An interesting historical study would trace just how free free speech was until relatively recently. What society found allowable tended to fall quite a bit short of complete freedom. James Joyce’s Ulysses (1920), of all things, got banned and branded “pornography.” Its most famous sex scene depicts Leopold Bloom masturbating on a beach at night under a fireworks display. Somehow you’d have to get through the library chapter to get all the way to this big erotic payoff.
No pornographer worth his salt would ever have produced Ulysses.
But that’s just it. What’s allowable within the arena of free speech?–within book covers or a painting’s frame or a political accusation popping up on your Facebook page? What’s too dangerous or too obscene for public depiction? XXth century writers Henry Miller, Allen Ginsberg, and William Burroughs all faced obscenity trials for what they wrote, and they all had explicit depictions of sexuality in common.
But they also shared a rejection of consensus reality and a determination to explore art and life on their own terms.
When William Burroughs died in 1997, the Wall Street Journal ran a hatchet job obituary on his literary career by Roger Kimball titled “The Death of Decency.” Addressing both Ginsberg and Burroughs, he wrote:
“It is [hard]…to admire anything…about the life or work of either. Both specialized in pretentious, proselytizing pornography: Ginsberg of an incense-burning, pseudo-Whitmanesque sort, Burroughs of a much grittier, sado-masochistic variety. There are few poems by Ginsberg that could be quoted whole in this newspaper; I doubt whether any page of “Naked Lunch”…could be. A generous person might be tempted to describe the accumulated literary value of both writers as null.”
First off, I guess we should credit Kimball for at least reading something of them both; he’s not a post-literate Republican a la Donald Trump. That he can’t come up with anything but vague cheap shots reveals the whole point of such an exercise: to slime and dismiss the work of the lefty avant-garde (ironically, Burroughs was a libertarian who enjoyed shooting guns). Probably most of Ginsberg’s poems—a writer who fervently followed in Whitman’s footsteps in vision and aesthetics—would pass the “decency” test for WSJ’s textual standards, though possibly Kimball’s right about Naked Lunch.
In the absence of genuinely looking at their work, he concludes their literary value adds up to zero. That’s his idea of being “generous.”
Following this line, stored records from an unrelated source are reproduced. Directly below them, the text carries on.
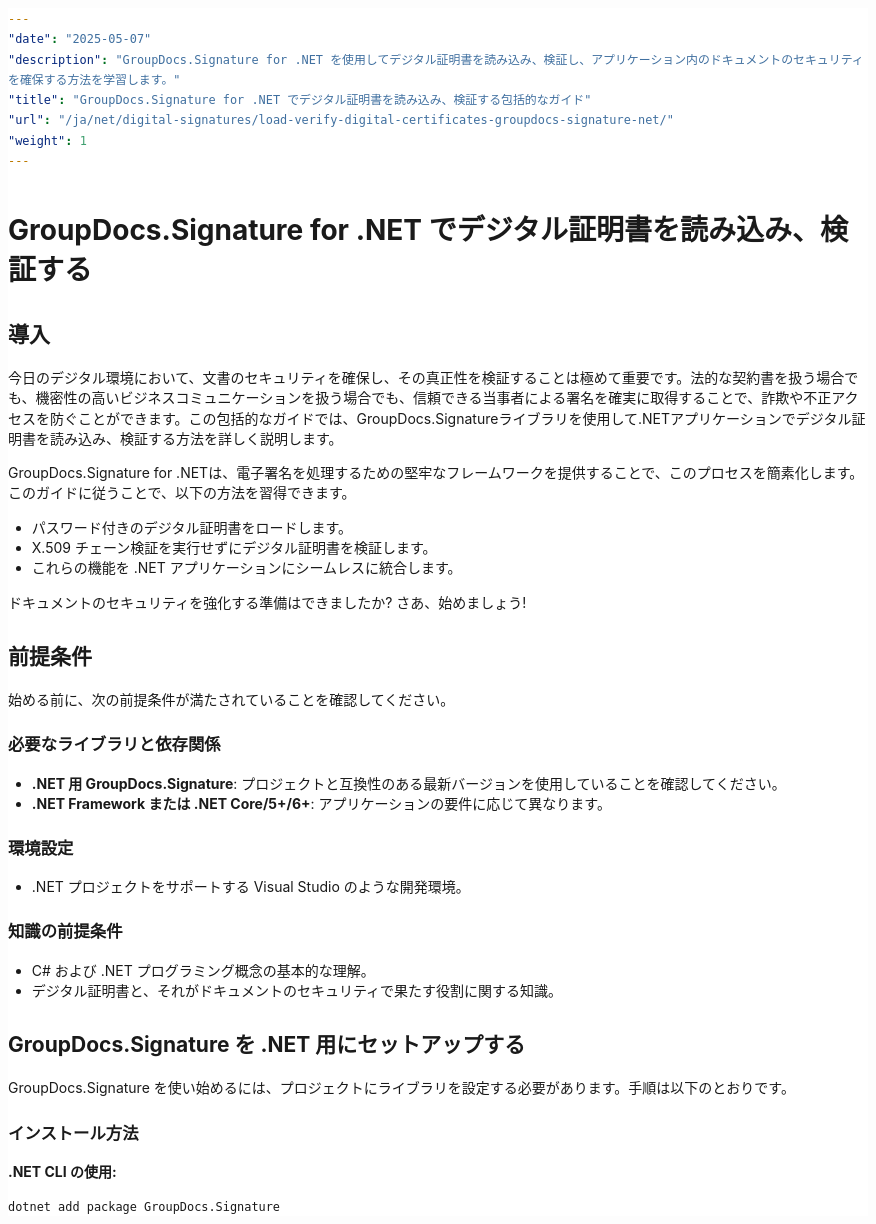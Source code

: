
 ```yaml
---
"date": "2025-05-07"
"description": "GroupDocs.Signature for .NET を使用してデジタル証明書を読み込み、検証し、アプリケーション内のドキュメントのセキュリティを確保する方法を学習します。"
"title": "GroupDocs.Signature for .NET でデジタル証明書を読み込み、検証する包括的なガイド"
"url": "/ja/net/digital-signatures/load-verify-digital-certificates-groupdocs-signature-net/"
"weight": 1
---
```


# GroupDocs.Signature for .NET でデジタル証明書を読み込み、検証する

## 導入

今日のデジタル環境において、文書のセキュリティを確保し、その真正性を検証することは極めて重要です。法的な契約書を扱う場合でも、機密性の高いビジネスコミュニケーションを扱う場合でも、信頼できる当事者による署名を確実に取得することで、詐欺や不正アクセスを防ぐことができます。この包括的なガイドでは、GroupDocs.Signatureライブラリを使用して.NETアプリケーションでデジタル証明書を読み込み、検証する方法を詳しく説明します。

GroupDocs.Signature for .NETは、電子署名を処理するための堅牢なフレームワークを提供することで、このプロセスを簡素化します。このガイドに従うことで、以下の方法を習得できます。
- パスワード付きのデジタル証明書をロードします。
- X.509 チェーン検証を実行せずにデジタル証明書を検証します。
- これらの機能を .NET アプリケーションにシームレスに統合します。

ドキュメントのセキュリティを強化する準備はできましたか? さあ、始めましょう!

## 前提条件

始める前に、次の前提条件が満たされていることを確認してください。

### 必要なライブラリと依存関係
- **.NET 用 GroupDocs.Signature**: プロジェクトと互換性のある最新バージョンを使用していることを確認してください。
- **.NET Framework または .NET Core/5+/6+**: アプリケーションの要件に応じて異なります。

### 環境設定
- .NET プロジェクトをサポートする Visual Studio のような開発環境。

### 知識の前提条件
- C# および .NET プログラミング概念の基本的な理解。
- デジタル証明書と、それがドキュメントのセキュリティで果たす役割に関する知識。

## GroupDocs.Signature を .NET 用にセットアップする

GroupDocs.Signature を使い始めるには、プロジェクトにライブラリを設定する必要があります。手順は以下のとおりです。

### インストール方法

**.NET CLI の使用:**
```bash
dotnet add package GroupDocs.Signature
```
Well, this tiny footnote in the unending rightwing smear campaign has no big relevance or centrality, but it does point the way to where we are now, 25 years later. He won’t take their work seriously, certainly doesn’t have enough familiarity with it to speak knowingly, and he reduces it down to “obscenity” or “indecency” because it doesn’t fit with his family values or view of the universe.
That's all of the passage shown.